The Training State: A Review of “Skills Policy in Britain and the Future of Work”
- LEI

- 3 hours ago
- 4 min read
Tom Bewick has recently published a book which is a major contribution to the literature on the UK’s Skills Policy, entitled “Skills Policy in Britain and the Future of Work” (Bristol University Press, 2025). Tom, who is currently Visiting Professor of Skills and Workforce Policy at the University of Staffordshire, has held a variety of leadership roles in the skills sector and was an adviser to the Labour Government from 1997 to 2001, so is very well placed to tell a long and a complex story. Given the tectonic shifts in policy we’re all currently experiencing, his book couldn’t be more timely.
The book’s subtitle is “A Historical-Political Analysis”, and although it is organised as a historical narrative, its great strength is its in-depth analysis of the various ideologies, theories and political perspectives that lie behind successive governments’ policies in this area. Taking as his starting point the 1881-84 Royal Commission on Technical Instruction – described in the book as the point from which “the British state …began to take workforce competitiveness and individual skills development seriously” (p14),Tom takes us through five historical phases, which he describes as five “training states”.
The Incremental State (1881-1939) was characterised by philanthropy and Gladstonian liberalism, while the Interventionist State (1940-1979) applied Keynesian demand-side economics to the problem. This was followed by an increasing reliance on the idea of the skills sector as a market, although paradoxically this has been accompanied by increased bureaucratisation and centralisation, as we moved from a Laissez-faire State (1980-88), Localism and devolved states (1989-2010), and finally from 2011 onwards, to the Technocratic State, with which most of us are very familiar.
I’ll leave it to academic experts to debate the theoretical merits of this framework, but for the general reader it has the benefit of providing a clear set of themes to make sense of the busy and at times hyper-active history of skills policy initiatives, reports, reviews, White Papers, and legislation, that has led to an endlessly revolving door of government agencies, quangos and delivery structures.
The book is wide-ranging and full of fascinating details, but for me three themes stand out. First is what Tom calls Britain’s “very peculiar social class system”, leading to our “almost unique propensity to sift and sort people in a caste-like manner, usually via qualification funnelling mechanisms, into practical and professional trades” (p62).
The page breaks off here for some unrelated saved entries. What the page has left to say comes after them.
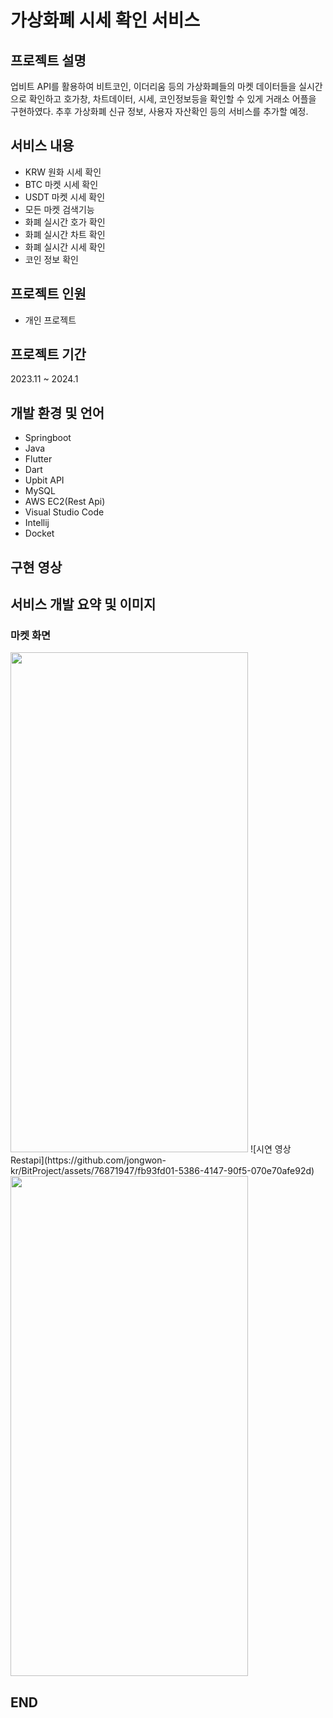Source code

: # 가상화폐 시세 확인 서비스
## 프로젝트 설명
업비트 API를 활용하여 비트코인, 이더리움 등의 가상화폐들의 마켓 데이터들을 실시간으로 확인하고 호가창, 차트데이터, 시세, 코인정보등을 확인할 수 있게 거래소 어플을 구현하였다. 추후 가상화폐 신규 정보, 사용자 자산확인 등의 서비스를 추가할 예정.


## 서비스 내용
- KRW 원화 시세 확인
- BTC 마켓 시세 확인
- USDT 마켓 시세 확인
- 모든 마켓 검색기능
- 화폐 실시간 호가 확인
- 화폐 실시간 차트 확인
- 화폐 실시간 시세 확인
- 코인 정보 확인

## 프로젝트 인원
- 개인 프로젝트

## 프로젝트 기간
2023.11 ~ 2024.1

## 개발 환경 및 언어
- Springboot
- Java
- Flutter
- Dart
- Upbit API
- MySQL
- AWS EC2(Rest Api)
- Visual Studio Code
- Intellij
- Docket

## 구현 영상

## 서비스 개발 요약 및 이미지
### 마켓 화면
<img src="https://github.com/jongwon-kr/BitProject/assets/76871947/471dcc8d-eb7c-4fcf-8458-27b9db521ff8" width="380" height="800"/>
![시연 영상 Restapi](https://github.com/jongwon-kr/BitProject/assets/76871947/fb93fd01-5386-4147-90f5-070e70afe92d)

<img src="https://github.com/jongwon-kr/BitProject/assets/76871947/92d2c472-cd2c-46ee-8a97-fb502ab661c2" width="380" height="800"/>

## END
This has consistently militated against all attempts to design an education system that blends practical and academic modes of study, with the education of those seen as doing “brain work” being systematically more highly valued and far better resourced than technical and vocational training which is viewed as intrinsically inferior. Tom is very clear: “the false notion of there being some binary distinction to be drawn between the teaching of knowledge and skills is one of the fundamental errors of British education policy”(p61).
The current Government is having another go at dismantling the Berlin Wall between academic and vocational education, but once again the academic curriculum (GCSEs, A levels) will remain almost untouched while the vocational curriculum is put through yet another bout of reform.
The second theme is the growing dominance of neoliberalism and human capital theory in influencing policy. This has led to a strong regulatory central government presiding over a quasi-market of training providers who compete with each other for students and income. It also underlies the persistent tendency for businesses to be enlisted to develop and deliver national skills policy. Tom highlights what he labels “the technocratic takeover of FE”, (p204) through which the Department for Education tightly regulates the delivery of skills training courses, sets their prices, and decides which courses are eligible for public funding, rather than enabling student choice and employer demand to determine what is delivered. In Tom’s pithy words, “FE providers have been turned into local delivery arms of a centralised Training State”. To my mind there are clear signs that the HE sector is being pushed in this direction too.
The third theme is how ineffective government policy has been over the decades. We’ve still not got an education system that delivers the skills the country needs to be internationally competitive and prosperous. “Since 1881 the UK Parliament has passed 108 pieces of legislation to improve the nation’s skills. Forty of these interventions have occurred since 1997” Tom observes toward the end of the book (p250). Sadly we haven’t received a great deal of bang for all this buck. His plea to move beyond “the false dichotomy of state and market” towards a new paradigm in which we “empower and trust educators, employers and sub-national democratic entities” certainly resonates as we watch the emergence of Skills England, the new emphasis on collaboration rather than competition, and the accelerated pace of skills devolution. But while these are all promising moves, it’s far from clear that they will add up to a genuine shift away from the Technocratic State that is now dominant.
Whatever the rights and wrongs of Tom’s arguments, this is a must-read book for all those working in the Post-16 Education sector, including politicians and senior civil servants. It helps us to understand the context we’re now working in, to clarify our thinking in relation to current skills policy debates, and, crucially, to learn from a long history of mistakes and failed initiatives. It’s a welcome contribution from someone who is not just a theoretician, but has lived and worked for a long time in the landscape he describes.